Sir Richard Woodville, Baron Rivers, was placed in the service of John, Duke of Bedford, at his Court in Rouen.  When the Duke died, Richard secretly married the Duke’s widow Jacquetta of Luxembourg.
Their daughter Elizabeth, first married to Sir John Grey of Groby (a Lancastrian), but widowed after a few short years, then married  Edward IV.

She became known as the White Queen. Rumours were circulated by those offended by these events that both women were using witchcraft to advance their fortunes. The family rose from ‘barony’ to ‘gentry’, the wheel of fortune turning dramatically in favour of the junior branch whose ‘seat’ was Grafton in Northamptonshire.
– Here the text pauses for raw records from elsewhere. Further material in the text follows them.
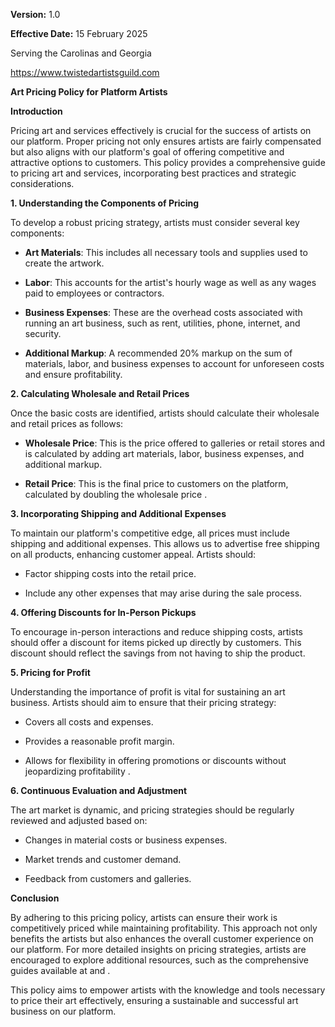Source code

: **Version:** 1.0

**Effective Date:** 15 February 2025

Serving the Carolinas and Georgia

<https://www.twistedartistsguild.com>

**Art Pricing Policy for Platform Artists**

**Introduction**

Pricing art and services effectively is crucial for the success of
artists on our platform. Proper pricing not only ensures artists are
fairly compensated but also aligns with our platform\'s goal of offering
competitive and attractive options to customers. This policy provides a
comprehensive guide to pricing art and services, incorporating best
practices and strategic considerations.

**1. Understanding the Components of Pricing**

To develop a robust pricing strategy, artists must consider several key
components:

-   **Art Materials**: This includes all necessary tools and supplies
    used to create the artwork.

-   **Labor**: This accounts for the artist\'s hourly wage as well as
    any wages paid to employees or contractors.

-   **Business Expenses**: These are the overhead costs associated with
    running an art business, such as rent, utilities, phone, internet,
    and security.

-   **Additional Markup**: A recommended 20% markup on the sum of
    materials, labor, and business expenses to account for unforeseen
    costs and ensure profitability.

**2. Calculating Wholesale and Retail Prices**

Once the basic costs are identified, artists should calculate their
wholesale and retail prices as follows:

-   **Wholesale Price**: This is the price offered to galleries or
    retail stores and is calculated by adding art materials, labor,
    business expenses, and additional markup.

-   **Retail Price**: This is the final price to customers on the
    platform, calculated by doubling the wholesale price .

**3. Incorporating Shipping and Additional Expenses**

To maintain our platform\'s competitive edge, all prices must include
shipping and additional expenses. This allows us to advertise free
shipping on all products, enhancing customer appeal. Artists should:

-   Factor shipping costs into the retail price.

-   Include any other expenses that may arise during the sale process.

**4. Offering Discounts for In-Person Pickups**

To encourage in-person interactions and reduce shipping costs, artists
should offer a discount for items picked up directly by customers. This
discount should reflect the savings from not having to ship the product.

**5. Pricing for Profit**

Understanding the importance of profit is vital for sustaining an art
business. Artists should aim to ensure that their pricing strategy:

-   Covers all costs and expenses.

-   Provides a reasonable profit margin.

-   Allows for flexibility in offering promotions or discounts without
    jeopardizing profitability .

**6. Continuous Evaluation and Adjustment**

The art market is dynamic, and pricing strategies should be regularly
reviewed and adjusted based on:

-   Changes in material costs or business expenses.

-   Market trends and customer demand.

-   Feedback from customers and galleries.

**Conclusion**

By adhering to this pricing policy, artists can ensure their work is
competitively priced while maintaining profitability. This approach not
only benefits the artists but also enhances the overall customer
experience on our platform. For more detailed insights on pricing
strategies, artists are encouraged to explore additional resources, such
as the comprehensive guides available at and .

This policy aims to empower artists with the knowledge and tools
necessary to price their art effectively, ensuring a sustainable and
successful art business on our platform.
Although they did not yet hold the Manor, only parcels of land, they soon established themselves in the County and reached the highest level of society because of the marriage.  Even when Elizabeth and Edward’s two sons, Edward V and Richard, Duke of York, later referred to as ‘The Princes in the Tower’, were supposed to have been murdered by their uncle, Richard III, the  family’s reputation was not dampened. 
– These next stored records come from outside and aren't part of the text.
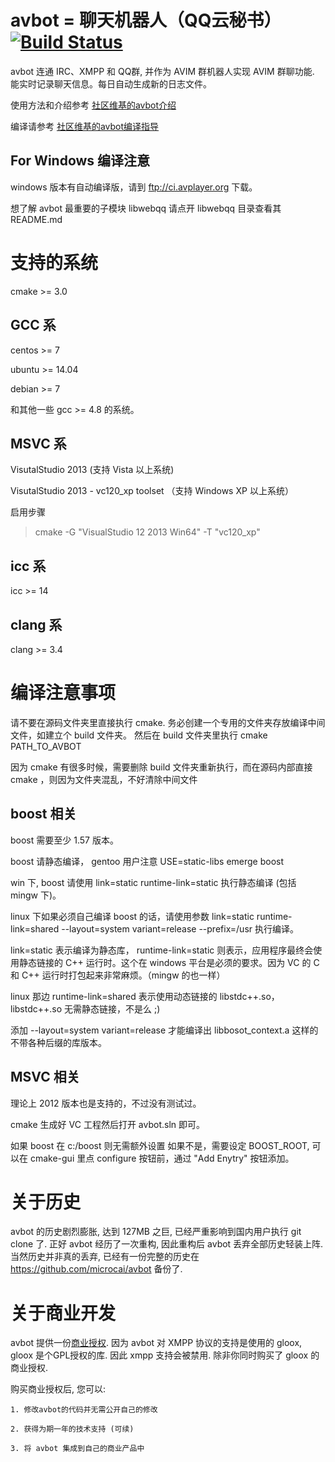 ﻿#  avbot = 聊天机器人（QQ云秘书）[![Build Status](https://semaphoreci.com/api/v1/projects/d2d9543e-1258-4f6c-a28a-8a7fcc0188d4/461506/badge.svg)](https://semaphoreci.com/microcai/avbot)      


avbot 连通 IRC、XMPP 和 QQ群, 并作为 AVIM 群机器人实现 AVIM 群聊功能. 能实时记录聊天信息。每日自动生成新的日志文件。

使用方法和介绍参考 [社区维基的avbot介绍](http://wiki.avplayer.org/avbot)

编译请参考 [社区维基的avbot编译指导](http://wiki.avplayer.org/%E7%BC%96%E8%AF%91avbot)

## For Windows 编译注意

windows 版本有自动编译版，请到 ftp://ci.avplayer.org 下载。



想了解 avbot 最重要的子模块 libwebqq 请点开 libwebqq 目录查看其 README.md

# 支持的系统

cmake >= 3.0

## GCC 系

centos >= 7

ubuntu >= 14.04

debian >= 7

和其他一些 gcc >= 4.8 的系统。

## MSVC 系

VisutalStudio 2013 (支持 Vista 以上系统)

VisutalStudio 2013 - vc120_xp toolset （支持 Windows XP 以上系统）

 启用步骤

  > cmake -G "VisualStudio 12 2013 Win64" -T "vc120_xp"

## icc 系
  icc >= 14

## clang 系
  clang >= 3.4

# 编译注意事项

请不要在源码文件夹里直接执行 cmake. 务必创建一个专用的文件夹存放编译中间文件，如建立个 build 文件夹。
然后在 build 文件夹里执行 cmake PATH_TO_AVBOT

因为 cmake 有很多时候，需要删除 build 文件夹重新执行，而在源码内部直接 cmake ，则因为文件夹混乱，不好清除中间文件

## boost 相关

boost 需要至少 1.57 版本。

boost 请静态编译， gentoo 用户注意 USE=static-libs emerge boost

win 下, boost 请使用 link=static runtime-link=static 执行静态编译 (包括 mingw 下)。

linux 下如果必须自己编译 boost 的话，请使用参数 link=static runtime-link=shared --layout=system variant=release --prefix=/usr 执行编译。

link=static 表示编译为静态库， runtime-link=static 则表示，应用程序最终会使用静态链接的 C++ 运行时。这个在 windows 平台是必须的要求。因为 VC 的 C 和 C++ 运行时打包起来非常麻烦。（mingw 的也一样）

linux 那边 runtime-link=shared 表示使用动态链接的 libstdc++.so， libstdc++.so 无需静态链接，不是么 ;)

添加 --layout=system variant=release 才能编译出 libbosot_context.a 这样的不带各种后缀的库版本。

## MSVC 相关

理论上 2012 版本也是支持的，不过没有测试过。

cmake 生成好 VC 工程然后打开 avbot.sln 即可。

如果 boost 在 c:/boost 则无需额外设置
如果不是，需要设定 BOOST_ROOT, 可以在 cmake-gui 里点 configure 按钮前，通过 "Add Enytry" 按钮添加。

# 关于历史

avbot 的历史剧烈膨胀, 达到 127MB 之巨, 已经严重影响到国内用户执行 git clone 了. 正好 avbot 经历了一次重构, 因此重构后 avbot 丢弃全部历史轻装上阵.
当然历史并非真的丢弃, 已经有一份完整的历史在 https://github.com/microcai/avbot 备份了.

# 关于商业开发

avbot 提供一份[商业授权](/COPYING.Commerical). 因为 avbot 对 XMPP 协议的支持是使用的 gloox, gloox 是个GPL授权的库. 因此 xmpp 支持会被禁用.
除非你同时购买了 gloox 的商业授权.

购买商业授权后, 您可以:

	1. 修改avbot的代码并无需公开自己的修改

	2. 获得为期一年的技术支持 (可续)

	3. 将 avbot 集成到自己的商业产品中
At the time of the Battle of Bosworth, 22nd August 1485, the Manor of West Thurrock with the house known as Stonehouse  was held by Richard, the second Earl Rivers, younger son of Jacquetta and Richard Woodville. He died in 1491 and left no heirs, so the Manor reverted to the Crown. However, a later holder of the Manor was Thomas Grey, Marquess of Dorset, son of Elizabeth Woodville and her first husband, Sir John Grey. When Thomas sold it in 1517 the Woodvilles no longer held the Manor. 

Stone House was situated on the Highway now known as London Road, facing north towards what we now know as Stonehouse Lane. When Elizabeth I, descendant of Elizabeth Woodville, was Queen, Cicely Long and her husband held the Manor. They had 2 daughters Magdalen and Martha. To ensure a fair division of the Manor between them Cicely commissioned a second house. This was High House, built a very short distance from Stone House on the opposite side of the road on a slight incline.